_Task item_: What you return must be the full listing, word for word, with no images in it.

BEGIN Given data

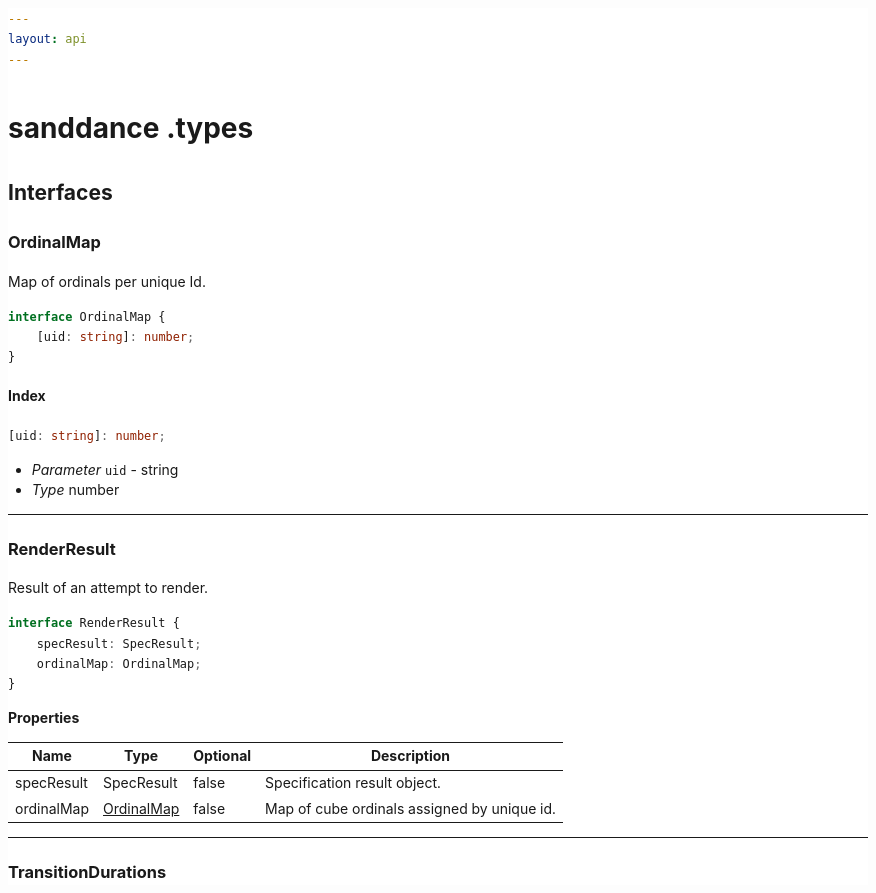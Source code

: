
```yaml
---
layout: api
---
```


# sanddance .types

## Interfaces

### OrdinalMap

Map of ordinals per unique Id.

```typescript
interface OrdinalMap {
    [uid: string]: number;
}
```
#### Index

```typescript
[uid: string]: number;
```

* *Parameter* `uid` - string
* *Type* number


----------

### RenderResult

Result of an attempt to render.

```typescript
interface RenderResult {
    specResult: SpecResult;
    ordinalMap: OrdinalMap;
}
```

**Properties**

| Name       | Type                                 | Optional | Description                                 |
| ---------- | ------------------------------------ | -------- | ------------------------------------------- |
| specResult | SpecResult                           | false    | Specification result object.                |
| ordinalMap | [OrdinalMap][InterfaceDeclaration-1] | false    | Map of cube ordinals assigned by unique id. |

----------

### TransitionDurations


[ordinal: number]: ColorMappedItem;
[NamespaceImport-3]: types.html#types
[InterfaceDeclaration-1]: types.html#ordinalmap
[InterfaceDeclaration-2]: types.html#renderresult
[InterfaceDeclaration-1]: types.html#ordinalmap
[InterfaceDeclaration-3]: types.html#transitiondurations
[InterfaceDeclaration-4]: types.html#vieweroptions
[InterfaceDeclaration-5]: types.html#colorsettings
[InterfaceDeclaration-7]: types.html#language
[InterfaceDeclaration-9]: types.html#tooltipoptions
[InterfaceDeclaration-3]: types.html#transitiondurations
[InterfaceDeclaration-11]: types.html#renderoptions
[InterfaceDeclaration-1]: types.html#ordinalmap
[InterfaceDeclaration-12]: types.html#colorcontext
[InterfaceDeclaration-5]: types.html#colorsettings
[InterfaceDeclaration-6]: types.html#colormethod
[InterfaceDeclaration-8]: types.html#headers
[InterfaceDeclaration-7]: types.html#language
[InterfaceDeclaration-8]: types.html#headers
[InterfaceDeclaration-0]: types.html#colorscheme
[InterfaceDeclaration-14]: types.html#colormappeditem
[InterfaceDeclaration-13]: types.html#colormap
[InterfaceDeclaration-14]: types.html#colormappeditem
[InterfaceDeclaration-12]: types.html#colorcontext
[InterfaceDeclaration-13]: types.html#colormap
[InterfaceDeclaration-6]: types.html#colormethod
[InterfaceDeclaration-10]: types.html#legendrowwithsearch
[InterfaceDeclaration-15]: types.html#selectionstate
[InterfaceDeclaration-9]: types.html#tooltipoptions
[InterfaceDeclaration-16]: types.html#snapshot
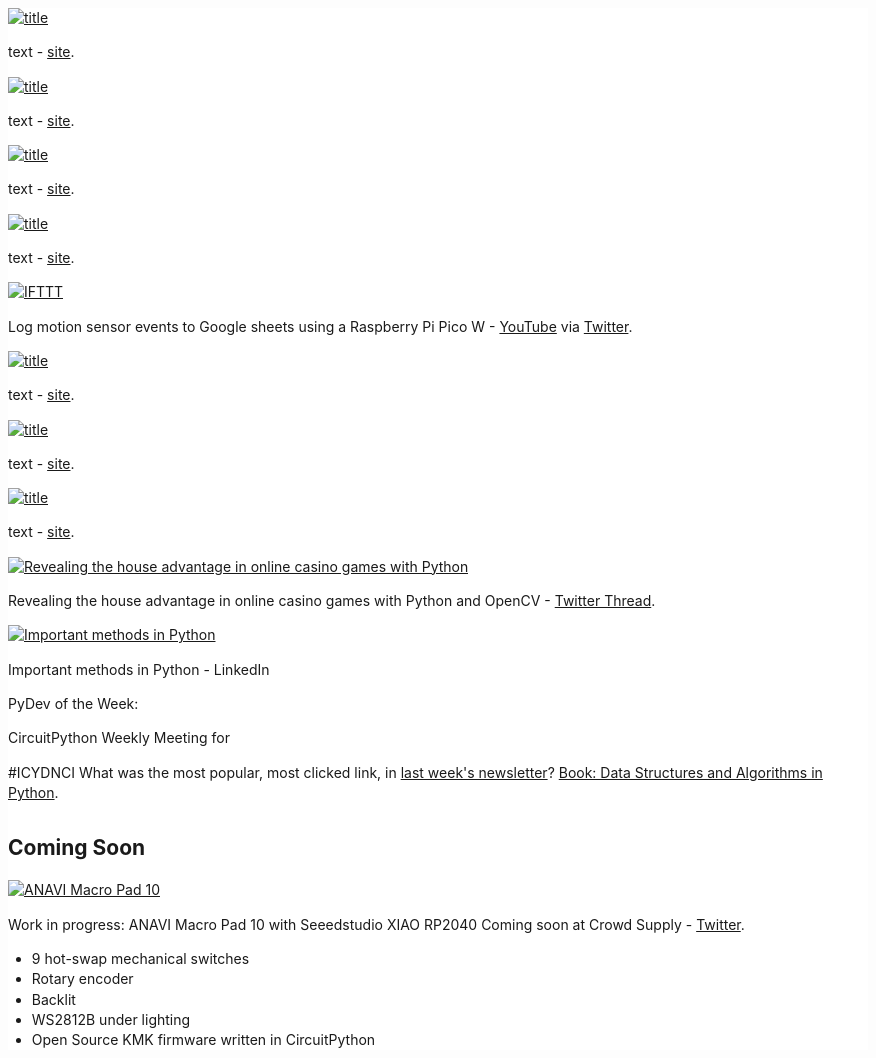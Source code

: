 [![title](../assets/20220802/20220802-name.jpg)](url)

text - [site](url).

[![title](../assets/20220802/20220802-name.jpg)](url)

text - [site](url).

[![title](../assets/20220802/20220802-name.jpg)](url)

text - [site](url).

[![title](../assets/20220802/20220802-name.jpg)](url)

text - [site](url).

[![IFTTT](../assets/20220802/20220802ifttt.jpg)](https://twitter.com/kevsmac/status/1553999655045926912)

Log motion sensor events to Google sheets using a Raspberry Pi Pico W - [YouTube](https://youtu.be/OZ60ws-5jP4) via [Twitter](https://twitter.com/kevsmac/status/1553999655045926912).

[![title](../assets/20220802/20220802-name.jpg)](url)

text - [site](url).

[![title](../assets/20220802/20220802-name.jpg)](url)

text - [site](url).

[![title](../assets/20220802/20220802-name.jpg)](url)

text - [site](url).

[![Revealing the house advantage in online casino games with Python](../assets/20220802/20220802odds.jpg)](https://twitter.com/davejavupride/status/1551653460277448704)

Revealing the house advantage in online casino games with Python and OpenCV - [Twitter Thread](https://twitter.com/davejavupride/status/1551653460277448704).

[![Important methods in Python](../assets/20220802/20220802methods.jpg)](https://www.python.org)

Important methods in Python - LinkedIn

PyDev of the Week:

CircuitPython Weekly Meeting for 

#ICYDNCI What was the most popular, most clicked link, in [last week's newsletter](https://www.adafruitdaily.com/2022/07/26/python-on-microcontrollers-newsletter-35k-discord-members-circuitpython-7-update-and-much-more-python-circuitpython-micropython-thepsf-raspberry_pi/)? [Book: Data Structures and Algorithms in Python](https://github.com/aibooks14/DSWA/blob/main/Data%20Structures%20%26%20Algorithms%20With%20Python.pdf).

## Coming Soon

[![ANAVI Macro Pad 10](../assets/20220802/20220802mp10.jpg)](https://twitter.com/AnaviTechnology/status/1552379843928547329)

Work in progress: ANAVI Macro Pad 10 with Seeedstudio XIAO RP2040 Coming soon at Crowd Supply - [Twitter](https://twitter.com/AnaviTechnology/status/1552379843928547329).
- 9 hot-swap mechanical switches
- Rotary encoder
- Backlit
- WS2812B under lighting
- Open Source KMK firmware written in CircuitPython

END Given data

_Answer box_:
Source code

:
```yaml
---
layout: api
---
```


# sanddance .types

## Interfaces

### OrdinalMap

Map of ordinals per unique Id.

```typescript
interface OrdinalMap {
    [uid: string]: number;
}
```
#### Index

```typescript
[uid: string]: number;
```

* *Parameter* `uid` - string
* *Type* number


----------

### RenderResult

Result of an attempt to render.

```typescript
interface RenderResult {
    specResult: SpecResult;
    ordinalMap: OrdinalMap;
}
```

**Properties**

| Name       | Type                                 | Optional | Description                                 |
| ---------- | ------------------------------------ | -------- | ------------------------------------------- |
| specResult | SpecResult                           | false    | Specification result object.                |
| ordinalMap | [OrdinalMap][InterfaceDeclaration-1] | false    | Map of cube ordinals assigned by unique id. |

----------

### TransitionDurations


[ordinal: number]: ColorMappedItem;
[NamespaceImport-3]: types.html#types
[InterfaceDeclaration-1]: types.html#ordinalmap
[InterfaceDeclaration-2]: types.html#renderresult
[InterfaceDeclaration-1]: types.html#ordinalmap
[InterfaceDeclaration-3]: types.html#transitiondurations
[InterfaceDeclaration-4]: types.html#vieweroptions
[InterfaceDeclaration-5]: types.html#colorsettings
[InterfaceDeclaration-7]: types.html#language
[InterfaceDeclaration-9]: types.html#tooltipoptions
[InterfaceDeclaration-3]: types.html#transitiondurations
[InterfaceDeclaration-11]: types.html#renderoptions
[InterfaceDeclaration-1]: types.html#ordinalmap
[InterfaceDeclaration-12]: types.html#colorcontext
[InterfaceDeclaration-5]: types.html#colorsettings
[InterfaceDeclaration-6]: types.html#colormethod
[InterfaceDeclaration-8]: types.html#headers
[InterfaceDeclaration-7]: types.html#language
[InterfaceDeclaration-8]: types.html#headers
[InterfaceDeclaration-0]: types.html#colorscheme
[InterfaceDeclaration-14]: types.html#colormappeditem
[InterfaceDeclaration-13]: types.html#colormap
[InterfaceDeclaration-14]: types.html#colormappeditem
[InterfaceDeclaration-12]: types.html#colorcontext
[InterfaceDeclaration-13]: types.html#colormap
[InterfaceDeclaration-6]: types.html#colormethod
[InterfaceDeclaration-10]: types.html#legendrowwithsearch
[InterfaceDeclaration-15]: types.html#selectionstate
[InterfaceDeclaration-9]: types.html#tooltipoptions
[InterfaceDeclaration-16]: types.html#snapshot
Source code

: [![title](../assets/20220802/20220802-name.jpg)](url)

text - [site](url).

[![title](../assets/20220802/20220802-name.jpg)](url)

text - [site](url).

[![title](../assets/20220802/20220802-name.jpg)](url)

text - [site](url).

[![title](../assets/20220802/20220802-name.jpg)](url)

text - [site](url).

[![IFTTT](../assets/20220802/20220802ifttt.jpg)](https://twitter.com/kevsmac/status/1553999655045926912)

Log motion sensor events to Google sheets using a Raspberry Pi Pico W - [YouTube](https://youtu.be/OZ60ws-5jP4) via [Twitter](https://twitter.com/kevsmac/status/1553999655045926912).

[![title](../assets/20220802/20220802-name.jpg)](url)

text - [site](url).

[![title](../assets/20220802/20220802-name.jpg)](url)

text - [site](url).

[![title](../assets/20220802/20220802-name.jpg)](url)

text - [site](url).

[![Revealing the house advantage in online casino games with Python](../assets/20220802/20220802odds.jpg)](https://twitter.com/davejavupride/status/1551653460277448704)

Revealing the house advantage in online casino games with Python and OpenCV - [Twitter Thread](https://twitter.com/davejavupride/status/1551653460277448704).

[![Important methods in Python](../assets/20220802/20220802methods.jpg)](https://www.python.org)

Important methods in Python - LinkedIn

PyDev of the Week:

CircuitPython Weekly Meeting for 

#ICYDNCI What was the most popular, most clicked link, in [last week's newsletter](https://www.adafruitdaily.com/2022/07/26/python-on-microcontrollers-newsletter-35k-discord-members-circuitpython-7-update-and-much-more-python-circuitpython-micropython-thepsf-raspberry_pi/)? [Book: Data Structures and Algorithms in Python](https://github.com/aibooks14/DSWA/blob/main/Data%20Structures%20%26%20Algorithms%20With%20Python.pdf).

## Coming Soon

[![ANAVI Macro Pad 10](../assets/20220802/20220802mp10.jpg)](https://twitter.com/AnaviTechnology/status/1552379843928547329)

Work in progress: ANAVI Macro Pad 10 with Seeedstudio XIAO RP2040 Coming soon at Crowd Supply - [Twitter](https://twitter.com/AnaviTechnology/status/1552379843928547329).
- 9 hot-swap mechanical switches
- Rotary encoder
- Backlit
- WS2812B under lighting
- Open Source KMK firmware written in CircuitPython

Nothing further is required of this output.